Despite not budging on Haire’s repeated requests throughout the years, CN told CBC News on Saturday that it is now reviewing how its policies have affected workers who retired before 1998.
“We realize that some former practices and decisions made in good faith in the past need to be re-examined in light of our engagement toward diversity and inclusion,” a CN spokesperson said in a statement.
The original decision forced Haire’s hand in heartbreaking financial decisions. He sold the house they’d lived in together, and had to sell most of Schwarz’s antiques and paintings. Hardest of all, Haire had to give up their dogs when he moved into an apartment.
“It would have broke his heart,” said Haire, stopping for a moment to catch the tears rolling down his cheeks.
What does the law say?
While he gave up the fight at times over the years, Haire has now dug in for one last kick at the can. He’s hired a lawyer and plans to challenge the decision in court.

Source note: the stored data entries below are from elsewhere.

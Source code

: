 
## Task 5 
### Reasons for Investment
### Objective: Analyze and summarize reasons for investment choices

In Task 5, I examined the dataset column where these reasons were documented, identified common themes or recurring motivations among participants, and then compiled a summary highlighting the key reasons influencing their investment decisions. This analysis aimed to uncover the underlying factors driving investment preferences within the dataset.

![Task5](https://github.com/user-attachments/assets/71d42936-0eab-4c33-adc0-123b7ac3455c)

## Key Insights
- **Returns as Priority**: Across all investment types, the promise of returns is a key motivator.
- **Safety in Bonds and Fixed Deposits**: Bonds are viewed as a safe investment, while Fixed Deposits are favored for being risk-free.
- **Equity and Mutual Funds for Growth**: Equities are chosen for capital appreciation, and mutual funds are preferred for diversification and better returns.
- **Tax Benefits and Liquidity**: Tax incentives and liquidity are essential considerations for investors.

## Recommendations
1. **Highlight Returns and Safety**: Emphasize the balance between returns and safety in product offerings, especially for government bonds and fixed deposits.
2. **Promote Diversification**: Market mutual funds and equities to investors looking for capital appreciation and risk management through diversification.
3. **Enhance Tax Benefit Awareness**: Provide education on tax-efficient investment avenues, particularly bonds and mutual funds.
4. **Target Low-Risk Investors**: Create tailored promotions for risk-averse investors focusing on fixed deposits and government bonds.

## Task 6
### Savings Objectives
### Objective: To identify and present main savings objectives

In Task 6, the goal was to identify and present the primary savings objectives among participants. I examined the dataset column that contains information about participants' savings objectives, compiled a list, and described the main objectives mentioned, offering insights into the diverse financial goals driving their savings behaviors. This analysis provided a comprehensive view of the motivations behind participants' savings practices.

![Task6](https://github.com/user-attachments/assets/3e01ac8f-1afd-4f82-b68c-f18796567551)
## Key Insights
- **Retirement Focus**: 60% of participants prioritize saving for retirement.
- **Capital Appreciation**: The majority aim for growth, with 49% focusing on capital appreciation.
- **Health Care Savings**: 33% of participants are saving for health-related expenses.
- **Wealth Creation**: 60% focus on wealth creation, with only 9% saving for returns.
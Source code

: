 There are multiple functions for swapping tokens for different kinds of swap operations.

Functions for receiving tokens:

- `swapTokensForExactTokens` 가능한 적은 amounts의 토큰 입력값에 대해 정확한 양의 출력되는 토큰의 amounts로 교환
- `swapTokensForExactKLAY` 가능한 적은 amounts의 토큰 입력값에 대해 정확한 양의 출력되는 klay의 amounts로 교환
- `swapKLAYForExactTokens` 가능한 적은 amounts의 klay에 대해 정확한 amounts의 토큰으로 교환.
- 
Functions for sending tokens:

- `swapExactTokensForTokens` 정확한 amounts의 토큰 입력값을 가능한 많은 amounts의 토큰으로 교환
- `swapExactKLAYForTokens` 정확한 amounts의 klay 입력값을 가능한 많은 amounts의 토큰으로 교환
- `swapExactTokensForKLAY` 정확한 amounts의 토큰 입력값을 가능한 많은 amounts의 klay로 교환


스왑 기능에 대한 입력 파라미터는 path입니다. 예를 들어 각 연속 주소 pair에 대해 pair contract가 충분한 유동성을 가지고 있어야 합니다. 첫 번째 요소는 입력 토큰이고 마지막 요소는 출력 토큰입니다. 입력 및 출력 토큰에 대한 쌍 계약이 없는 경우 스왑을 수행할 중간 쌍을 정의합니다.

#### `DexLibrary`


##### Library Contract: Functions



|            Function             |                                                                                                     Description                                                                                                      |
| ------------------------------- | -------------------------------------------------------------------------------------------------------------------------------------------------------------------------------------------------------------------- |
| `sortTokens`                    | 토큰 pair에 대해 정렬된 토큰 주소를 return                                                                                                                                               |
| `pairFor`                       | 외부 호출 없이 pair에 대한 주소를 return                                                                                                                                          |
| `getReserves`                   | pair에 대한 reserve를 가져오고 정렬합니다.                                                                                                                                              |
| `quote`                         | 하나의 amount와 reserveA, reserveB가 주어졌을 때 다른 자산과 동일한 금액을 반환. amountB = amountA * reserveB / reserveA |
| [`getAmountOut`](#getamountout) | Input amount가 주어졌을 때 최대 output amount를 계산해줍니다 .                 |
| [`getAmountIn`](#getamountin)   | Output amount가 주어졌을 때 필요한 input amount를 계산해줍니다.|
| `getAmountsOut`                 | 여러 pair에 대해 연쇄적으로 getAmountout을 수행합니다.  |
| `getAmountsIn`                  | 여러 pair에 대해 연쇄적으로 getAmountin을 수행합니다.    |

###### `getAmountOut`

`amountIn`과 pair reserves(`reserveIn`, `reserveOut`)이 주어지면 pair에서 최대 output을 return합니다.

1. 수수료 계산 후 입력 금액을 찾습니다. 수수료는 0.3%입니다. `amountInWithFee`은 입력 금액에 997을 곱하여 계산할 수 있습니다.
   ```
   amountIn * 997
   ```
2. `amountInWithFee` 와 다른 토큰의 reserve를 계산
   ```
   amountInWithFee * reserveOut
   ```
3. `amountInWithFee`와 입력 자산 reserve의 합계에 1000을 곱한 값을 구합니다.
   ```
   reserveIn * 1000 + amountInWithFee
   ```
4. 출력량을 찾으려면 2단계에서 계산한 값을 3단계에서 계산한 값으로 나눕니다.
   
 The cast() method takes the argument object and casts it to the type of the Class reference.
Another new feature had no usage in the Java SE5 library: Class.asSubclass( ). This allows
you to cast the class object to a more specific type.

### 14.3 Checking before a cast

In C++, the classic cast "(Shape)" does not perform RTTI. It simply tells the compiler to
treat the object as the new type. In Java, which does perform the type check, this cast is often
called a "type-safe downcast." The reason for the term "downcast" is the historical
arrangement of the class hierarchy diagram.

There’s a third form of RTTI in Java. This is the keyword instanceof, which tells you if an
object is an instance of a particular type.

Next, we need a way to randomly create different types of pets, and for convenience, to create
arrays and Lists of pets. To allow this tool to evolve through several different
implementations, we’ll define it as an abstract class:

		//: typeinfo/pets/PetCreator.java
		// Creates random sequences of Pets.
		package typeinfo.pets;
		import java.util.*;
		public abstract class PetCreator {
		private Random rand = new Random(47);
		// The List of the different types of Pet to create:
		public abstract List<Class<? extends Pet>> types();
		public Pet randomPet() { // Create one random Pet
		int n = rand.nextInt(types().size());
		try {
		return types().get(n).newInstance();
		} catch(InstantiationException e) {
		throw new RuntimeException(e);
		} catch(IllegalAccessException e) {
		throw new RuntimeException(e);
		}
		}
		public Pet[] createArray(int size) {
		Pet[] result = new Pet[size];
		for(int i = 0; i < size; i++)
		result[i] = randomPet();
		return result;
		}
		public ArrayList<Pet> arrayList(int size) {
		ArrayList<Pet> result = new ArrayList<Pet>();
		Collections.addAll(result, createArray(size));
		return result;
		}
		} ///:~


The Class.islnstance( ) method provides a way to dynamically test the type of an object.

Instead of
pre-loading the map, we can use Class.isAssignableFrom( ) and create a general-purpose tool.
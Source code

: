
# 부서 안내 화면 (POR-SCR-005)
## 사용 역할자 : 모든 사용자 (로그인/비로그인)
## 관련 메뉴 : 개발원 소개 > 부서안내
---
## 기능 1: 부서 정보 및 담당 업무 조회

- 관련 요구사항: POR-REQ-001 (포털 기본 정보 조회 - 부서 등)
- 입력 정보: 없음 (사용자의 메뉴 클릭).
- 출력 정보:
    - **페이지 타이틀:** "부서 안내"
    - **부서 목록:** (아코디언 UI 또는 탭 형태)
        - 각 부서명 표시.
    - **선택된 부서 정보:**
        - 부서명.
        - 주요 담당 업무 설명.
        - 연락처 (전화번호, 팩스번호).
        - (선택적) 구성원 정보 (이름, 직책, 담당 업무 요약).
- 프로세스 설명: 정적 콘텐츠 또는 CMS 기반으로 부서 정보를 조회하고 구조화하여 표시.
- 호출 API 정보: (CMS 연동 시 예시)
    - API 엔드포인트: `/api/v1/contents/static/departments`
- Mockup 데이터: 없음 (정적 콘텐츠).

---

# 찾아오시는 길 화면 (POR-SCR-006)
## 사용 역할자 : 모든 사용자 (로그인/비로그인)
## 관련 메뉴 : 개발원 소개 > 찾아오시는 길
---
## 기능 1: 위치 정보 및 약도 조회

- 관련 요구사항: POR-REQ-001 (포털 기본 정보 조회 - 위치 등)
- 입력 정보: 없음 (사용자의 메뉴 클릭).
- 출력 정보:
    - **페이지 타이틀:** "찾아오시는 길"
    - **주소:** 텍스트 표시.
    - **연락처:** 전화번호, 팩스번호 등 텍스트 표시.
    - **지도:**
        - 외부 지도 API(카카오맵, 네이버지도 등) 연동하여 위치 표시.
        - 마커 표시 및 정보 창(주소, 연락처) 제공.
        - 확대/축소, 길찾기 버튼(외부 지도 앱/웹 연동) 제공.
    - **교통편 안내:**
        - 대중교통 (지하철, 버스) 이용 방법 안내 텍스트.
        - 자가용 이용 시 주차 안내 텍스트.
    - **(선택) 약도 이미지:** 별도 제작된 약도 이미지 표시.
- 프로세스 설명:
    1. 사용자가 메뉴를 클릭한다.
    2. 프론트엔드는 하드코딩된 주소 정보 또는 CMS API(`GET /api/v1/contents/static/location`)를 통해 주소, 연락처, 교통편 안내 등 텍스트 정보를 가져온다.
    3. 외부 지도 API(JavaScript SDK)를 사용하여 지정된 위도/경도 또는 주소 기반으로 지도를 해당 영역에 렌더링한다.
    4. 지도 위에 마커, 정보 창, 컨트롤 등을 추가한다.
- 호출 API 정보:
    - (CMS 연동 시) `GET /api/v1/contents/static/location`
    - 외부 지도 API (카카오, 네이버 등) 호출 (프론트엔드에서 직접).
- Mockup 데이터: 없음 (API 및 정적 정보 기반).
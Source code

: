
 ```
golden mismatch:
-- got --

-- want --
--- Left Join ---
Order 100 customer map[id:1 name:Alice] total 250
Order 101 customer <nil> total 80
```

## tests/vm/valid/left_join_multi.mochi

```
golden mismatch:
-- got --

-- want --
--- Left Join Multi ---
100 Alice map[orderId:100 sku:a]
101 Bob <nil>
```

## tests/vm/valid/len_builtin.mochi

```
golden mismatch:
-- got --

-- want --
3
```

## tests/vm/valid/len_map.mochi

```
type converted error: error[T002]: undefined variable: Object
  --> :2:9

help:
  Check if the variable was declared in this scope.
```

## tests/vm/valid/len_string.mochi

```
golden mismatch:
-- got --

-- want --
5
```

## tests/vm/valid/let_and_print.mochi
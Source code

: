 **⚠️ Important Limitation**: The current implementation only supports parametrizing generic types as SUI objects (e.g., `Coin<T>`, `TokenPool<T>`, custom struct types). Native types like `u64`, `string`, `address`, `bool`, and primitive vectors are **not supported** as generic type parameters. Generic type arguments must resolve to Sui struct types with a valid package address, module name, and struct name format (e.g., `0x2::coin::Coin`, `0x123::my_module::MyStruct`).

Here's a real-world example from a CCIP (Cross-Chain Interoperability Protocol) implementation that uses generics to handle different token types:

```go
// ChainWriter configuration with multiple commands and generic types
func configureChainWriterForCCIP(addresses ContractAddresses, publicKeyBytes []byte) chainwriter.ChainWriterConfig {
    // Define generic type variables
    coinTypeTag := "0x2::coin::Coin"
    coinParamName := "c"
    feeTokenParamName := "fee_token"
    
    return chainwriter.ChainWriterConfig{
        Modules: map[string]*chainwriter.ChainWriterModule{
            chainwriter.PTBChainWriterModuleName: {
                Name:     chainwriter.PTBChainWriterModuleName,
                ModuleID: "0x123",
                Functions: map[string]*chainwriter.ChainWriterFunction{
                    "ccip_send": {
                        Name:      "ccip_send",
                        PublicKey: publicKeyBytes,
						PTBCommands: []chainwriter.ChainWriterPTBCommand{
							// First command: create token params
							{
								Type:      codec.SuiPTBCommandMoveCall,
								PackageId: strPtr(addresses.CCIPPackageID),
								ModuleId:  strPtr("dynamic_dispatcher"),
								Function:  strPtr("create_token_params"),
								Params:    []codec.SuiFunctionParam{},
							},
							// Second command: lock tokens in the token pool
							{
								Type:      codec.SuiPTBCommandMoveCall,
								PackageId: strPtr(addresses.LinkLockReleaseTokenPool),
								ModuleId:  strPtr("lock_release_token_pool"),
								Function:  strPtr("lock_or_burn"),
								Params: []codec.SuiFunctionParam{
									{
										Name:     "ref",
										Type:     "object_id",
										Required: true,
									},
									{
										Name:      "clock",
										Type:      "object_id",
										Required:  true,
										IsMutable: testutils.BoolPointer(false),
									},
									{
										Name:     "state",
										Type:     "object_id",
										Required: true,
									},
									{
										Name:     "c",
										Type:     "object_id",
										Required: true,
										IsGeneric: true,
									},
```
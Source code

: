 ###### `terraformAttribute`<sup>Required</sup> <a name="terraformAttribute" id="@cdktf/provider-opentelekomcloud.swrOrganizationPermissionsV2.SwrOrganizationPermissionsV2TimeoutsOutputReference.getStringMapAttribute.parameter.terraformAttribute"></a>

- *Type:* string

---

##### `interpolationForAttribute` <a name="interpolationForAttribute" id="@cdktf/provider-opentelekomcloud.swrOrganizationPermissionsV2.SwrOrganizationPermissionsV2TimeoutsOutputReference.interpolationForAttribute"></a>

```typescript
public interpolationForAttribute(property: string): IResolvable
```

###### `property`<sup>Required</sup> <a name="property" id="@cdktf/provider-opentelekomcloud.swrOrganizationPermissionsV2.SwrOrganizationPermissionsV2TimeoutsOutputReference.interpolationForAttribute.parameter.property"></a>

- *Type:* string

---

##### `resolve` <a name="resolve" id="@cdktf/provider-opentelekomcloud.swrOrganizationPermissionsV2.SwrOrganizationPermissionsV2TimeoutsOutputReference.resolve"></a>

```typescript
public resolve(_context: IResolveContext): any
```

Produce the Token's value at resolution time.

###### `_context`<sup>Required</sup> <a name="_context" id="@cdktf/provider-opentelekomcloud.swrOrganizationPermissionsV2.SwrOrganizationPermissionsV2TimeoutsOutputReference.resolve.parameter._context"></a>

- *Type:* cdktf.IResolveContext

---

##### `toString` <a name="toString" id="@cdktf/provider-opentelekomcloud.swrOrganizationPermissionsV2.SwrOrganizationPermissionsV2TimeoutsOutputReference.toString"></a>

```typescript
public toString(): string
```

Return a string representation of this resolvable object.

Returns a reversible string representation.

He has a legitimate shot, according to one of the country’s top lawyers in LGBT rights.
“I don’t really think that CN has much of a defence, quite frankly,” said Douglas Elliott, a partner with the Toronto law firm Cambridge LLP.
Elliott argued one of the most prominent LGBT rights cases in the country, when he successfully unlocked Canada Pension Plan benefits for surviving spouses in same-sex relationships. The Supreme Court of Canada ordered the federal government to make the funds available retroactive to 1985, when the Canadian Charter of Rights and Freedoms went into effect.
He believes the precedent from that case would be a behemoth for CN to overcome if it should choose to fight this in court.
Elliott also said he understands the turmoil Haire is going through right now.
“It’s a terrible economic burden, but also a terrible psychological burden, to be told by someone that your relationship doesn’t count, that your relationship was second-rate and that they’re going to try and erase that relationship or devalue it. Especially after that man devoted his life to CN Rail, it’s really reprehensible.”
Elliott called CN’s policy “bigoted,” and said it’s frustrating to still be fighting these situations in 2021.
If CN chooses to reverse course and pay out the money, Haire said he’d accept it. But he won’t act grateful.
“It would be nice to get the pension and it would be nice to keep it going until I pass away. But there’s absolutely [nothing] they could do to compensate me for the loss of my home, for the loss of everything Gerry and I worked for, or for the loss of our pets,” he said.
“They’ve made my life hell and it’s just not right.”